Even the members of the Detection Club, who set the rules in the OP, were trying to get away from some of the worst excesses. Unfortunately, their “decalogue” was superseded by S. S. van Dine’s 20 rules, which were partly sensible and partly looney - good writers of the 30s and 40s broke his “rules” deliberately and created some of their best books by doing so.
The backlash to the classic mystery resulted from a change in society. After WWII nobody believed in amateur detectives. Mysteries were supposed to be solved by professionals, who were experts - police of all varieties and private eyes. Spies, who were the most professional of all, became huge in this period. Even in the Golden Age, it was hard to make amateur detectives believable, and few of the Detection Club members wrote about true amateurs. Chesterton did with Father Brown and Sayers with Wimsey, true, but these men did have professions - one was a priest and the other a peer of the realm. Look at the others’ famous detectives: Poirot was an ex-policeman; Croft’s Inspector French a current policeman; Bailey’s Reggie Fortune was a doctor who worked with the police; so was Freeman’s Dr. Thorndyke; so was Rhode’s Dr. Priestly. You have to go to Christie’s second character, Miss Marple, to find a true woman unemployed amateur. Women had to be amateurs because they couldn’t be professionals; men had to be professionals because it was unmanly not to be one.

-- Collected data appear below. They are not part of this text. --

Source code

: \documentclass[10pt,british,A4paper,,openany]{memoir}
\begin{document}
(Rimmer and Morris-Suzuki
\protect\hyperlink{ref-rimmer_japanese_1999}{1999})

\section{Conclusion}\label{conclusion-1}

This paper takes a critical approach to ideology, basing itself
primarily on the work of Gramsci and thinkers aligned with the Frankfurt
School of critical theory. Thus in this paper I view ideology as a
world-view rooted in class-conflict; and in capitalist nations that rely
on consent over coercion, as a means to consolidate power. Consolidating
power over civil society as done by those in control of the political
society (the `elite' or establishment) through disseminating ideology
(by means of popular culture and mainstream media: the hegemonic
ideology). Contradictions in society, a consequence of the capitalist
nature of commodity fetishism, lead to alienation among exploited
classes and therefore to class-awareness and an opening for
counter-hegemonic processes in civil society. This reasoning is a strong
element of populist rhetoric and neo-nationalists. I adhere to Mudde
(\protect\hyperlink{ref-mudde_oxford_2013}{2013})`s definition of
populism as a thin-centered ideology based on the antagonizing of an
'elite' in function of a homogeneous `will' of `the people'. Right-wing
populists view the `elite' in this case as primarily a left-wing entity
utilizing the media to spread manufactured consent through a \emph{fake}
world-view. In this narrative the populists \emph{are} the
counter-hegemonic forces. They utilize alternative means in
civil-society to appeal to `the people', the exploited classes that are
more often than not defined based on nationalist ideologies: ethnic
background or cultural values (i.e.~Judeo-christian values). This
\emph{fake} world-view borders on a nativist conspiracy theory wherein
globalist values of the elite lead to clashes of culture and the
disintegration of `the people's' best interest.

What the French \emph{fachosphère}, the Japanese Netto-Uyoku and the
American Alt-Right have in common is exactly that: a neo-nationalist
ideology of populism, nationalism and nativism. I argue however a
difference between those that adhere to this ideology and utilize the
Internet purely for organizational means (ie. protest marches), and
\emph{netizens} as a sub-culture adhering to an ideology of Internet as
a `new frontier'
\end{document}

That’s what drew women into the mystery field in recent decades - the chance to go against the male professional with amateur females. Not surprisingly, people saw the deliberate differences and put the subgenres at odds with one another, emphasizing the ends of the spectrum. There are plenty of books in the middle - Donald Westlake wrote the most masculine of hardboiled crime novels in his Parker series and also wrote as many light & funny comic crime books about amateurs who get swept up in a plot - but people like putting labels on things. There’s an equal division between science fiction “male” and fantasy “female” and it’s equally removed from reality.
Sorry. I go off too long on this stuff, but I find the history fascinating in what it says about things you wouldn’t think mere mystery categories would tell you.